In fact, they haven't for the past seven years they have competed at the annual North Island Colgate Games, as the 39th edition starting at the Hawke's Bay Regional Sports Park in Hastings today. "Well, going through Colgate gave me bigger ambitions because I started off just having fun with it but now that I've gotten older I need to put more effort and time into it because it's getting much harder," says Brett who will compete in the 400m, 800m and 1500m.
Not winning is something that seldom ever crops into her mind because the enjoyment of running and trying to keep up with peers who derive a similar sense of satisfaction are rewarding in themselves.
"It's just a part of me so it'd feel weird if I dropped it," says the Karamu High School pupil who, like Murphy of Napier Boys' High School, will begin year 11 classes from next month.
Her first recollection of enjoyment from running was when she was a shade over 2.
"I used to run and jump into my mum's arms at the finish line at the Hastings Athletics Club," she says, revealing her mother, Kim, encouraged her to take up athletics because the youngster's father, Karl, was a marathoner.
When she reached 10 Brett started appreciating the joys of training and running.
"I just like the fact that you are able to run and, sometimes, it feels real good even if you didn't do well."
She used to try to push herself but she wasn't ambitious enough to put in the time at training.
Only four months ago that changed after she came under the tutelage of St John's College athletics teacher/coach Chris Hansen.
"He's let me join their boys' team for training."
So why the late mind change?
"I thought it would be a good age to start now before everyone, like, gets too good and it becomes hard for me to catch up," she says.
While she's flirting with middle-distance track events Brett is finding she is gravitating towards road-race distances lately.
A Hastings Harrier over 4km, she was chuffed last month to finish 10th at the secondary schools' nationals over the same distance.
At the track nationals she hasn't been able to break out of the heats to make the playoffs.
"In the Colgate Games I make it to the finals but don't do that well there."
Brett prefers the track because it's kinder to her joints than the road but the terrain also is beneficial.

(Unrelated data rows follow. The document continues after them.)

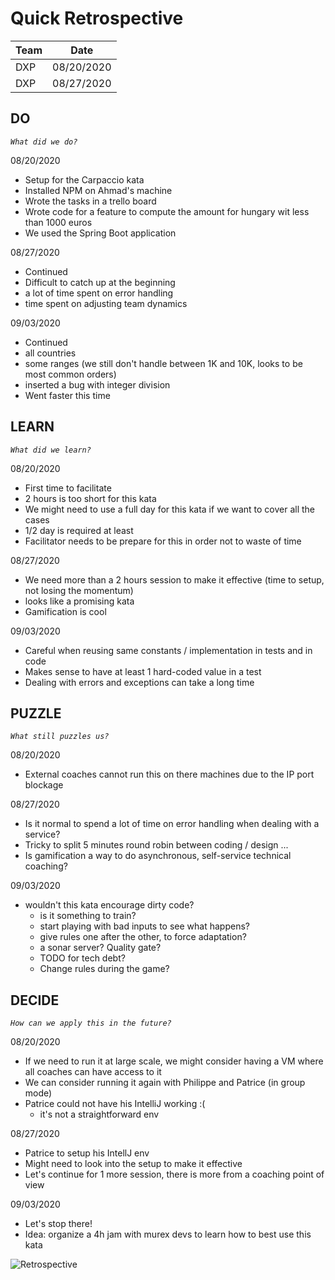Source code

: # Quick Retrospective

| Team | Date |
| ---- | ---- |
| DXP | 08/20/2020 |
| DXP | 08/27/2020 |

## DO
_`What did we do?`_

08/20/2020
- Setup for the Carpaccio kata  
- Installed NPM on Ahmad's machine
- Wrote the tasks in a trello board
- Wrote code for a feature to compute the amount for hungary wit less than 1000 euros
- We used the Spring Boot application 

08/27/2020
- Continued
- Difficult to catch up at the beginning
- a lot of time spent on error handling
- time spent on adjusting team dynamics

09/03/2020
- Continued
- all countries
- some ranges (we still don't handle between 1K and 10K, looks to be most common orders)
- inserted a bug with integer division 
- Went faster this time

## LEARN
_`What did we learn?`_

08/20/2020
- First time to facilitate 
- 2 hours is too short for this kata 
- We might need to use a full day for this kata if we want to cover all the cases 
- 1/2 day is required at least 
- Facilitator needs to be prepare for this in order not to waste of time 

08/27/2020
- We need more than a 2 hours session to make it effective (time to setup, not losing the momentum)
- looks like a promising kata
- Gamification is cool

09/03/2020
- Careful when reusing same constants / implementation in tests and in code
- Makes sense to have at least 1 hard-coded value in a test
- Dealing with errors and exceptions can take a long time

## PUZZLE
_`What still puzzles us?`_

08/20/2020
- External coaches cannot run this on there machines due to the IP port blockage 

08/27/2020
- Is it normal to spend a lot of time on error handling when dealing with a service?
- Tricky to split 5 minutes round robin between coding / design ...
- Is gamification a way to do asynchronous, self-service technical coaching?

09/03/2020
- wouldn't this kata encourage dirty code?
   - is it something to train?
   - start playing with bad inputs to see what happens?
   - give rules one after the other, to force adaptation?
   - a sonar server? Quality gate?
   - TODO for tech debt?
   - Change rules during the game?

## DECIDE
_`How can we apply this in the future?`_

08/20/2020
- If we need to run it at large scale, we might consider having a VM where all coaches can have access to it
- We can consider running it again with Philippe and Patrice (in group mode)
- Patrice could not have his IntelliJ working :(
   - it's not a straightforward env

08/27/2020
- Patrice to setup his IntellJ env
- Might need to look into the setup to make it effective
- Let's continue for 1 more session, there is more from a coaching point of view

09/03/2020
- Let's stop there!
- Idea: organize a 4h jam with murex devs to learn how to best use this kata

![Retrospective](../../images/Retrospective.jpg)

"You're not just going around in circles but then on the track it's soft and flatter."
While the tarmac beckons she doesn't believe she'll stray too far from the track to inject variety into her training.
Murphy, of Napier, started running at 3 because his mother and the club team manager for this games, Maree, was a former athlete at the Hastings centre when the late Allan and Sylvia Potts were mentors.
"I just remember running alongside my brothers," says Murphy who didn't beat Callum, now 22, Ryan, 19, and Liam, 18, but simply enjoyed the thrill of emulating his elder siblings.
Their 48-year-old mother, a former sprinter, hurdler and jumper, didn't compete at the Colgate Games because the club wasn't part of it until she turned 15 but all her sons have taken part in the national meeting for 7 to 14-year-olds.
When Brett was 8, the former Havelock North Primary School pupil started enjoying the routine it offered.
The 100m sprint and hurdles over the same distance appealed most but he has since embraced long jump, too, enjoying the take-off and landing.
Murphy, a member of the Paul Henare and Paora Winitana HB Basketball Academy, finds the overall fitness derived from athletics provides him with a solid template to play basketball.
So does Brett who is making the most of her agility in her school teams.
"In soccer, it's good being a wing who can back and forth along the sides of the field," says the KHS first XI player who only just gave up netball which she found too inhibitive aerobically.
She is grateful to her mother and stepfather Bruce Wilson for "not pushing me too hard" but simply "guiding me" with the promise of assistance if she wishes to take it to a new level.